§ **TASK BRIEF**
Using the records below, repeat exactly the lines from the one holding "- [資料科學程式設計Git" through the one holding "基本上修這課是因為平常有在做", both ends included, and no others.

§ **SUPPLIED DATA**
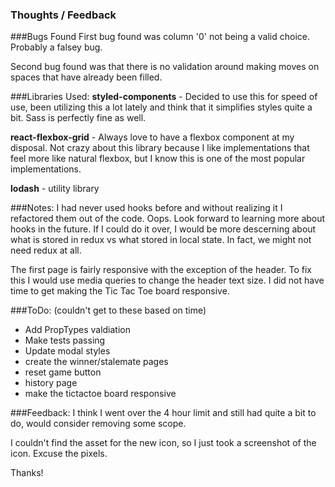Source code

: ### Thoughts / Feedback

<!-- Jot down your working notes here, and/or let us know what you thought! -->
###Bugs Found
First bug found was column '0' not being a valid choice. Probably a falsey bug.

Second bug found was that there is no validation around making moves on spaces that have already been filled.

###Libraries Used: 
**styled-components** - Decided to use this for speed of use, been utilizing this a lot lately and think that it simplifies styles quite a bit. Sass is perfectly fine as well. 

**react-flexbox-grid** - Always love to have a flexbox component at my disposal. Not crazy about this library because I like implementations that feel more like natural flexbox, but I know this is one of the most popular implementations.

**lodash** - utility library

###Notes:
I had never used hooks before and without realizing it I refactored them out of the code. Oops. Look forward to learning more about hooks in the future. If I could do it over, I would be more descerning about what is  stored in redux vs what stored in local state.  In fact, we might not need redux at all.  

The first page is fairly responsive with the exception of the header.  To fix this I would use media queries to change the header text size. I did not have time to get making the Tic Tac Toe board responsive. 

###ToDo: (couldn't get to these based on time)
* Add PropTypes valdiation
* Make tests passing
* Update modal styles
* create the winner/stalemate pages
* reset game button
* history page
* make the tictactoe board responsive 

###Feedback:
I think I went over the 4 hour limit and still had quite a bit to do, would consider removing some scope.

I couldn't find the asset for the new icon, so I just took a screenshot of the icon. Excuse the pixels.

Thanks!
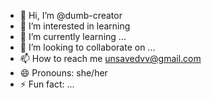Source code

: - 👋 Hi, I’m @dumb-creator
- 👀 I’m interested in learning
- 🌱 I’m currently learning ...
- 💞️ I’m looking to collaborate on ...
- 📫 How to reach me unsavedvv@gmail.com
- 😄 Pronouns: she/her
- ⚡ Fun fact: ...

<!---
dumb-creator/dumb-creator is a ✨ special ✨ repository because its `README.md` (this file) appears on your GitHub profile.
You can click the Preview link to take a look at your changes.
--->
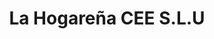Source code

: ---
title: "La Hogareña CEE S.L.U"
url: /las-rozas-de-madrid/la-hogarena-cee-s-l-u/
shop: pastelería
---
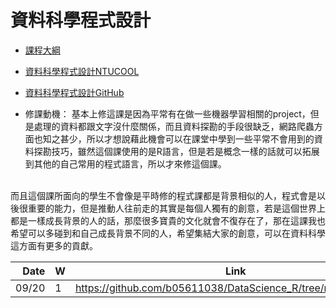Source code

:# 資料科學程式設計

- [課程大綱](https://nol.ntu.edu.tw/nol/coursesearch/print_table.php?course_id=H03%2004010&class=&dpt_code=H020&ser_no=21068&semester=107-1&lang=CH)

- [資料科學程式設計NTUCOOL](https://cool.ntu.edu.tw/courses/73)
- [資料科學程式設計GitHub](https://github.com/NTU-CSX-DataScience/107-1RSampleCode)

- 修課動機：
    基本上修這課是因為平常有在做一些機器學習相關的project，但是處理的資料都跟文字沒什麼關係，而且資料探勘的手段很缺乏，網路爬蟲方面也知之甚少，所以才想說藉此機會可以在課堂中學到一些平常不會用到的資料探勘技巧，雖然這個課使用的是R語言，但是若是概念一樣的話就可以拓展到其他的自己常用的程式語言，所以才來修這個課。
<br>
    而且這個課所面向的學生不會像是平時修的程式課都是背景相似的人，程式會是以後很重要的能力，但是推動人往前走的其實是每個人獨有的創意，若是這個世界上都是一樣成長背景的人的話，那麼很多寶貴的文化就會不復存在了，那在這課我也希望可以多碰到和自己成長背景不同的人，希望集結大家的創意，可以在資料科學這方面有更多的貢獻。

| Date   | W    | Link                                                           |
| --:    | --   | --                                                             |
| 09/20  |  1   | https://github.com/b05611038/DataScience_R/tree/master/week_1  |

...

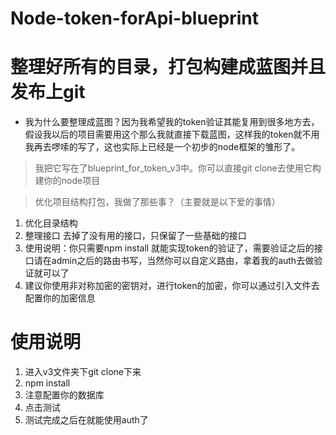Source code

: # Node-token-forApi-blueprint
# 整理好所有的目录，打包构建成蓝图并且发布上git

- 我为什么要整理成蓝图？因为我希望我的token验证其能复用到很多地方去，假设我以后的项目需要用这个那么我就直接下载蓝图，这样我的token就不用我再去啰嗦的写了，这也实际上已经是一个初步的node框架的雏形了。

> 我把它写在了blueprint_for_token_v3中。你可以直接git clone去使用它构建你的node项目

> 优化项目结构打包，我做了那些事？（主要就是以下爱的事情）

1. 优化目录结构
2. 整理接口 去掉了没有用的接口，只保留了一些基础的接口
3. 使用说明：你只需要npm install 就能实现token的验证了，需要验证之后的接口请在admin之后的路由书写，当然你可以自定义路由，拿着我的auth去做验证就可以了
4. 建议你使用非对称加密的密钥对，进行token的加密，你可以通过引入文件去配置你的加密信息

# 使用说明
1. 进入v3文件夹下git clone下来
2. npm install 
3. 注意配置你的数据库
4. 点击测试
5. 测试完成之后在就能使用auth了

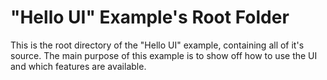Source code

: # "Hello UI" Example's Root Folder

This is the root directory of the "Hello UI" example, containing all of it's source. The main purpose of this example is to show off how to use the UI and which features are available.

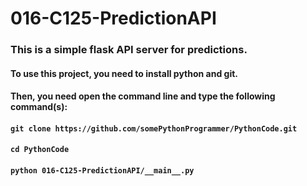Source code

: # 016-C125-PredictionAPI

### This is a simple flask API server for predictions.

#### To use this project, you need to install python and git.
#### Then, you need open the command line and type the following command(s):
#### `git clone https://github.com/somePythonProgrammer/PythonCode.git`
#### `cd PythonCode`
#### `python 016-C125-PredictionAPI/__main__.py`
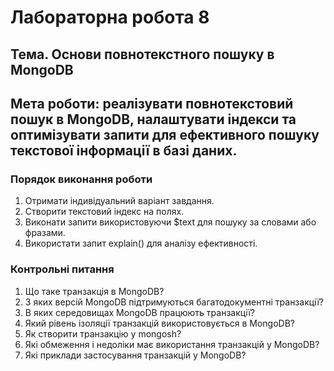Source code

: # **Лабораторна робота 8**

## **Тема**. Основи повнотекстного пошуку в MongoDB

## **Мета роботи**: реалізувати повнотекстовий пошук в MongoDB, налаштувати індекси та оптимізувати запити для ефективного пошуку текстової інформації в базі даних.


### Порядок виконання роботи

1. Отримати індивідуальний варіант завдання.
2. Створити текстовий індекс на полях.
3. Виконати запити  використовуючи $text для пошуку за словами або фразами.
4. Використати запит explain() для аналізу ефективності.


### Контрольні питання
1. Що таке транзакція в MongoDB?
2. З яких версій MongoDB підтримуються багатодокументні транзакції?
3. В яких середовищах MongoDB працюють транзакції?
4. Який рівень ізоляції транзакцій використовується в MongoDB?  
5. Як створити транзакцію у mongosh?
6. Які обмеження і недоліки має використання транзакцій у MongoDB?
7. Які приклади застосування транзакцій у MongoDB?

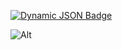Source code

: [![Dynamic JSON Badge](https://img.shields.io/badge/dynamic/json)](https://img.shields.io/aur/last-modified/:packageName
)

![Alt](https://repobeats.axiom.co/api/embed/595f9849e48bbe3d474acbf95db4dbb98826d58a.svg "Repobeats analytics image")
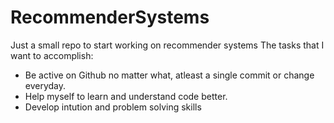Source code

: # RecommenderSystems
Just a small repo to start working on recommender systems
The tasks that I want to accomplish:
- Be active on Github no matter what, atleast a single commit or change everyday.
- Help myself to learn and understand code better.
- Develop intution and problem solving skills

==

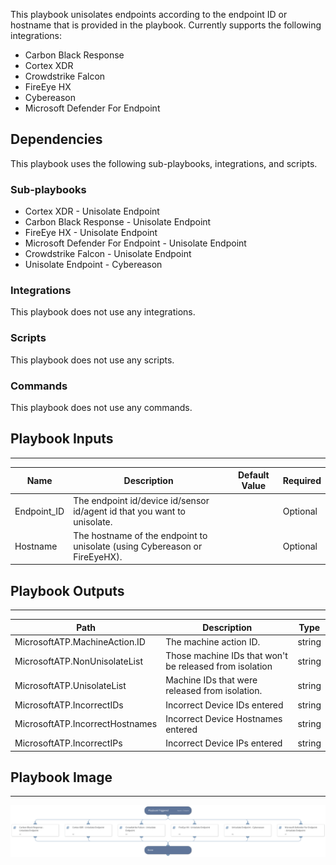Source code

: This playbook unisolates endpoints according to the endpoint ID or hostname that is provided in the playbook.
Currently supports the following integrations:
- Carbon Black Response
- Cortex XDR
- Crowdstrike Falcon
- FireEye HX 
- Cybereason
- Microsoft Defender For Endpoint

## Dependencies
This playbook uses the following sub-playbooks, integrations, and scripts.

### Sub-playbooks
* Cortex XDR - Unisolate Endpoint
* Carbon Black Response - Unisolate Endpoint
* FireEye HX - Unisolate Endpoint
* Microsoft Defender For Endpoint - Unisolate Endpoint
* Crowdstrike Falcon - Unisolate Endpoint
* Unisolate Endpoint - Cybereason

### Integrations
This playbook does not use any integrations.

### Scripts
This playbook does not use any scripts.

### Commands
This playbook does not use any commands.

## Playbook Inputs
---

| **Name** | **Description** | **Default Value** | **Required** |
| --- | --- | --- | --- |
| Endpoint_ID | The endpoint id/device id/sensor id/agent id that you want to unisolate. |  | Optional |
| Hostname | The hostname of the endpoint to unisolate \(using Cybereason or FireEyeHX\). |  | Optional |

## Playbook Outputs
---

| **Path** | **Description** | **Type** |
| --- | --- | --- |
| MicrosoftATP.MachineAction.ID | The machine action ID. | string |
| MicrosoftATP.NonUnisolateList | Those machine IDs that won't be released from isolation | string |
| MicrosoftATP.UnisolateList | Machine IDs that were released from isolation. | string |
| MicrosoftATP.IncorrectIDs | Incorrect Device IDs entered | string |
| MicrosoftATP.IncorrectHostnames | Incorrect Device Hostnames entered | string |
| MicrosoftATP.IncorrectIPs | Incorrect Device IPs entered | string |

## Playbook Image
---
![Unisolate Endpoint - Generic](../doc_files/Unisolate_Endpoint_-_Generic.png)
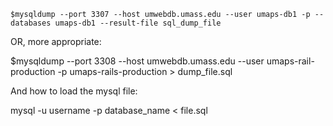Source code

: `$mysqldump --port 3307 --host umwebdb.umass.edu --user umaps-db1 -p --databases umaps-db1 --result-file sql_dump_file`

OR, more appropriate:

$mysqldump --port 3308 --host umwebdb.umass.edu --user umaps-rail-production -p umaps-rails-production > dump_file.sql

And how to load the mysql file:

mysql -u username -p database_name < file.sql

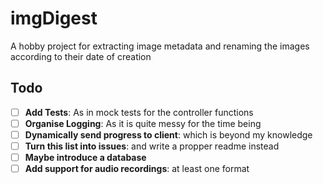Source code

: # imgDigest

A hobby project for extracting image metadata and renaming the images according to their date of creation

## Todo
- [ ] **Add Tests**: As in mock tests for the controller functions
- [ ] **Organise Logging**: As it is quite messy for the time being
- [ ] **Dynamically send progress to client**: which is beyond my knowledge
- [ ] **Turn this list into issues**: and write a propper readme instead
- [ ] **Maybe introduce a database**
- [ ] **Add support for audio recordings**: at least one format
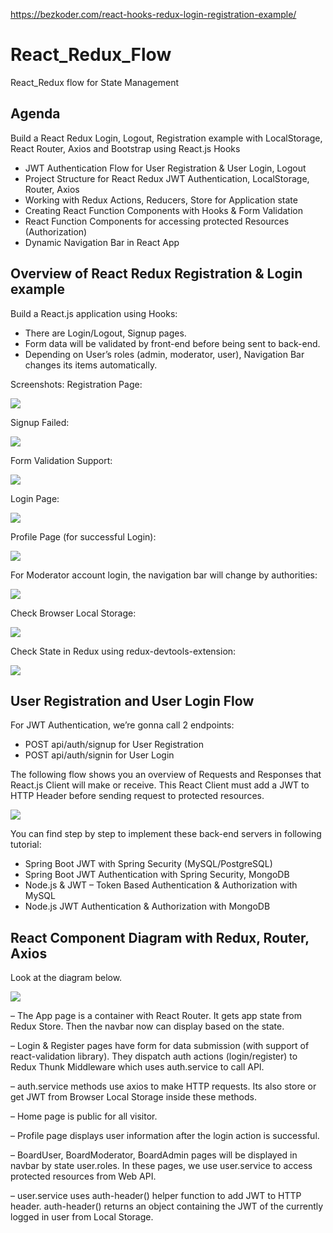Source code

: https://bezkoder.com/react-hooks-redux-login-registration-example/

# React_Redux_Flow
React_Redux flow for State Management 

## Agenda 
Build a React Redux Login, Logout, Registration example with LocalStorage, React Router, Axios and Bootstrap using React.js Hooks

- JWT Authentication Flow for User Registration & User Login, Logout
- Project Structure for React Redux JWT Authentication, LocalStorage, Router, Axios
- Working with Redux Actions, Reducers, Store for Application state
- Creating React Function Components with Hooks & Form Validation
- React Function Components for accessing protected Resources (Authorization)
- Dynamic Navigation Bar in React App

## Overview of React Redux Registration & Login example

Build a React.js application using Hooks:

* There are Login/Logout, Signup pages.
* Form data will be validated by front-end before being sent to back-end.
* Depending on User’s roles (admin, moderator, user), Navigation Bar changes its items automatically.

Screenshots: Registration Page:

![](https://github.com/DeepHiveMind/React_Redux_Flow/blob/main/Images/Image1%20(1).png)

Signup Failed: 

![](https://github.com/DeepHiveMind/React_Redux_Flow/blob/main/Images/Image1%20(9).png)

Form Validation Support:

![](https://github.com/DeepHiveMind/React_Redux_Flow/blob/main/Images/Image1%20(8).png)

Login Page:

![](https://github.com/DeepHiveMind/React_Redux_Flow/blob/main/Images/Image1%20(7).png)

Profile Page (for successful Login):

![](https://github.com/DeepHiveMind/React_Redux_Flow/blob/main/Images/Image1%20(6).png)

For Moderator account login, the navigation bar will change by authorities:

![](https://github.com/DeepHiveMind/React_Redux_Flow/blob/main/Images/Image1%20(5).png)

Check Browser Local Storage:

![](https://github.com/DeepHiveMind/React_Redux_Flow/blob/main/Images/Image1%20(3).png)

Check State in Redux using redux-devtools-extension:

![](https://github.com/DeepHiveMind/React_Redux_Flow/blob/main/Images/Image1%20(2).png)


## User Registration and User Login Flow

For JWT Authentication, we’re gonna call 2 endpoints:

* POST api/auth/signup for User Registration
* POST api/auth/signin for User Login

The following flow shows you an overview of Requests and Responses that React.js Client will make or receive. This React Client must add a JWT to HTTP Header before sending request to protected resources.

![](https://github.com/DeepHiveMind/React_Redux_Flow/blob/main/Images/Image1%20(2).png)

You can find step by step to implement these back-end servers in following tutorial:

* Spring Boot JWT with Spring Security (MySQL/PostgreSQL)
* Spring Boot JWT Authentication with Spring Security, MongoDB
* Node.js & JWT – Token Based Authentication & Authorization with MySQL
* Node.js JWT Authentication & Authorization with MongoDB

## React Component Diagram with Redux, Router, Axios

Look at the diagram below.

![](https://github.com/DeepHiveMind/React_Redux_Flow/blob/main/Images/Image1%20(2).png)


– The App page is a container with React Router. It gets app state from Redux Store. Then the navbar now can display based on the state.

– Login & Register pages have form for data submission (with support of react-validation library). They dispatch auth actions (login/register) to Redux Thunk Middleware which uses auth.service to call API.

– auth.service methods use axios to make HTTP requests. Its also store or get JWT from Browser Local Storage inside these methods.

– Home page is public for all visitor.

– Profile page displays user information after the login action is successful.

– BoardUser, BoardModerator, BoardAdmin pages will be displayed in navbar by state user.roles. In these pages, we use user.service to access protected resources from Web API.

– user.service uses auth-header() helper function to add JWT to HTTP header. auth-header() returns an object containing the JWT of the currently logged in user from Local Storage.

§ **ANSWER SECTION**
- [資料科學程式設計GitHub](https://github.com/NTU-CSX-DataScience/107-1RSampleCode)

- 修課動機：
    基本上修這課是因為平常有在做一些機器學習相關的project，但是處理的資料都跟文字沒什麼關係，而且資料探勘的手段很缺乏，網路爬蟲方面也知之甚少，所以才想說藉此機會可以在課堂中學到一些平常不會用到的資料探勘技巧，雖然這個課使用的是R語言，但是若是概念一樣的話就可以拓展到其他的自己常用的程式語言，所以才來修這個課。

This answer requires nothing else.